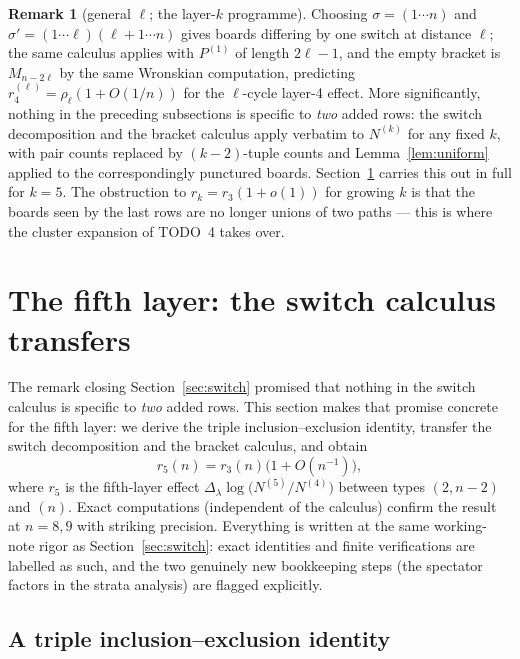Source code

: \documentclass[11pt]{article}
\theoremstyle{definition}
\newtheorem{remark}[theorem]{Remark}
\begin{document}
\begin{remark}[general $\ell$; the layer-$k$ programme]
Choosing $\sigma=(1\cdots n)$ and $\sigma'=(1\cdots \ell)(\ell{+}1\cdots
n)$ gives boards differing by one switch at distance $\ell$; the same
calculus applies with $P^{(1)}$ of length $2\ell-1$, and the empty
bracket is $M_{n-2\ell}$ by the same Wronskian computation, predicting
$r_4^{(\ell)}=\rho_\ell(1+O(1/n))$ for the $\ell$-cycle layer-4 effect.
More significantly, nothing in the preceding subsections is specific to
\emph{two} added rows: the switch decomposition and the bracket calculus apply
verbatim to $N^{(k)}$ for any fixed $k$, with pair counts replaced by
$(k{-}2)$-tuple counts and Lemma~\ref{lem:uniform} applied to the
correspondingly punctured boards.  Section~\ref{sec:fifth} carries this
out in full for $k=5$.  The obstruction to
$r_k=r_3(1+o(1))$ for growing $k$ is that the boards seen by the last
rows are no longer unions of two paths --- this is where the cluster
expansion of TODO~4 takes over.
\end{remark}



\section{The fifth layer: the switch calculus transfers}\label{sec:fifth}

The remark closing Section~\ref{sec:switch} promised that nothing in the
switch calculus is specific to \emph{two} added rows.  This section makes
that promise concrete for the fifth layer: we derive the triple
inclusion--exclusion identity, transfer the switch decomposition and the
bracket calculus, and obtain
\begin{equation}\label{eq:r5thm}
r_5(n)=r_3(n)\bigl(1+O(n^{-1})\bigr),
\end{equation}
where $r_5$ is the fifth-layer effect
$\Delta_\lambda\log\bigl(N^{(5)}/N^{(4)}\bigr)$ between types $(2,n{-}2)$
and $(n)$.  Exact computations (independent of the calculus) confirm the
result at $n=8,9$ with striking precision.  Everything is written at the
same working-note rigor as Section~\ref{sec:switch}: exact identities and
finite verifications are labelled as such, and the two genuinely new
bookkeeping steps (the spectator factors in the strata analysis) are
flagged explicitly.

\subsection{A triple inclusion--exclusion identity}
\end{document}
___
Search the data above for the string "bracket" and report each line that holds it.

#### TASK OUTPUT
bracket is $M_{n-2\ell}$ by the same Wronskian computation, predicting
\emph{two} added rows: the switch decomposition and the bracket calculus apply
bracket calculus, and obtain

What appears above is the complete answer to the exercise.